Homo-dimerization and ligand binding by the leucine-rich repeat domain at RHG1/RFS2 underlying resistance to two soybean pathogens

Ahmed Afzal, Ali Srour, Abhishek Goil, Sheeja Vasudaven, Tianyun Liu, Ram Samudrala, Navneet Dogra, Punit Kohli, Ayan Malakar, David A. Lightfoot

Research output: Contribution to journalArticle

Abstract

Background: The protein encoded by GmRLK18-1 (Glyma_18_02680 on chromosome 18) was a receptor like kinase (RLK) encoded within the soybean (Glycine max L. Merr.) Rhg1/Rfs2 locus. The locus underlies resistance to the soybean cyst nematode (SCN) Heterodera glycines (I.) and causal agent of sudden death syndrome (SDS) Fusarium virguliforme (Aoki). Previously the leucine rich repeat (LRR) domain was expressed in Escherichia coli.Results: The aims here were to evaluate the LRRs ability to; homo-dimerize; bind larger proteins; and bind to small peptides. Western analysis suggested homo-dimers could form after protein extraction from roots. The purified LRR domain, from residue 131-485, was seen to form a mixture of monomers and homo-dimers in vitro. Cross-linking experiments in vitro showed the H274N region was close (<11.1 A) to the highly conserved cysteine residue C196 on the second homo-dimer subunit. Binding constants of 20-142 nM for peptides found in plant and nematode secretions were found. Effects on plant phenotypes including wilting, stem bending and resistance to infection by SCN were observed when roots were treated with 50 pM of the peptides. Far-Western analyses followed by MS showed methionine synthase and cyclophilin bound strongly to the LRR domain. A second LRR from GmRLK08-1 (Glyma_08_g11350) did not show these strong interactions.Conclusions: The LRR domain of the GmRLK18-1 protein formed both a monomer and a homo-dimer. The LRR domain bound avidly to 4 different CLE peptides, a cyclophilin and a methionine synthase.

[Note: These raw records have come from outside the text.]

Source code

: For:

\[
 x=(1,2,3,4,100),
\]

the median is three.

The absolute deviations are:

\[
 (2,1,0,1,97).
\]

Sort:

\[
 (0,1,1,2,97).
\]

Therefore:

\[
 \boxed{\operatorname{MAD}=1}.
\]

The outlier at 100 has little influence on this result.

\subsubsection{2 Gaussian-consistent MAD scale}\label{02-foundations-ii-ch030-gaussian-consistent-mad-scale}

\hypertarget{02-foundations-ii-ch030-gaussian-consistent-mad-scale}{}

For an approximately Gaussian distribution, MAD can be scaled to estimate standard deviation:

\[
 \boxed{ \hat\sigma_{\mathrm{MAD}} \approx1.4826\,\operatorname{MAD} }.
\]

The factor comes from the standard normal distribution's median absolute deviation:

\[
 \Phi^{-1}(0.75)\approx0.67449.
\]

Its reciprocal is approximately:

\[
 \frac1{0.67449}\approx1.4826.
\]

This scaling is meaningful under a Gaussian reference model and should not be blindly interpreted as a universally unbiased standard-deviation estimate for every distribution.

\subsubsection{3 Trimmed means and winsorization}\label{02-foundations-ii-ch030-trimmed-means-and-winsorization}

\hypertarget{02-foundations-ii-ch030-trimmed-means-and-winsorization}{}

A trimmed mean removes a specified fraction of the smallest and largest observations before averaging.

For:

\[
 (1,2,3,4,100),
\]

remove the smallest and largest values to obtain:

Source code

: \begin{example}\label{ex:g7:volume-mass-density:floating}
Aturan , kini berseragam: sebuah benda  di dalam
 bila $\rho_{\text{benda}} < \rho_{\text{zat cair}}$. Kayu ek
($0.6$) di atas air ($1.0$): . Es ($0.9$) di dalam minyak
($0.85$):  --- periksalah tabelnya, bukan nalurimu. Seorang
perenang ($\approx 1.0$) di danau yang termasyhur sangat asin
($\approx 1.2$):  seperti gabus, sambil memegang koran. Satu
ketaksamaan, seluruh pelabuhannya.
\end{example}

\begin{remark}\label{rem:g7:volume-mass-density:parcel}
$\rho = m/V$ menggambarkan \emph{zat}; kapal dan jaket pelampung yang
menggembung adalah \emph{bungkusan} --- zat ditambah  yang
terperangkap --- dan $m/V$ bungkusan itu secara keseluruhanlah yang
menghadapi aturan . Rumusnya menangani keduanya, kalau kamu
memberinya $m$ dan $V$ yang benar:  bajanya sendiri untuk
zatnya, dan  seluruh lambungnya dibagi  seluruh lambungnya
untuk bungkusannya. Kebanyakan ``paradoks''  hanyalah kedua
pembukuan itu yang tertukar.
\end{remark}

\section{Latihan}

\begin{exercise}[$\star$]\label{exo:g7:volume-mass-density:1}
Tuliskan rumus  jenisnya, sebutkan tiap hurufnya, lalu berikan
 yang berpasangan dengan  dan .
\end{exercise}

The CLE peptides GmTGIF, GmCLE34, GmCLE3 and HgCLE were previously reported to be involved in root growth inhibition but here GmTGIF and HgCLE were shown to alter stem morphology and resistance to SCN. One of several models from homology and ab-initio modeling was partially validated by cross-linking. The effect of the 3 amino acid replacements present among RLK allotypes, A87V, Q115K and H274N were predicted to alter domain stability and function. Therefore, the LRR domain of GmRLK18-1 might underlie both root development and disease resistance in soybean and provide an avenue to develop new variants and ligands that might promote reduced losses to SCN.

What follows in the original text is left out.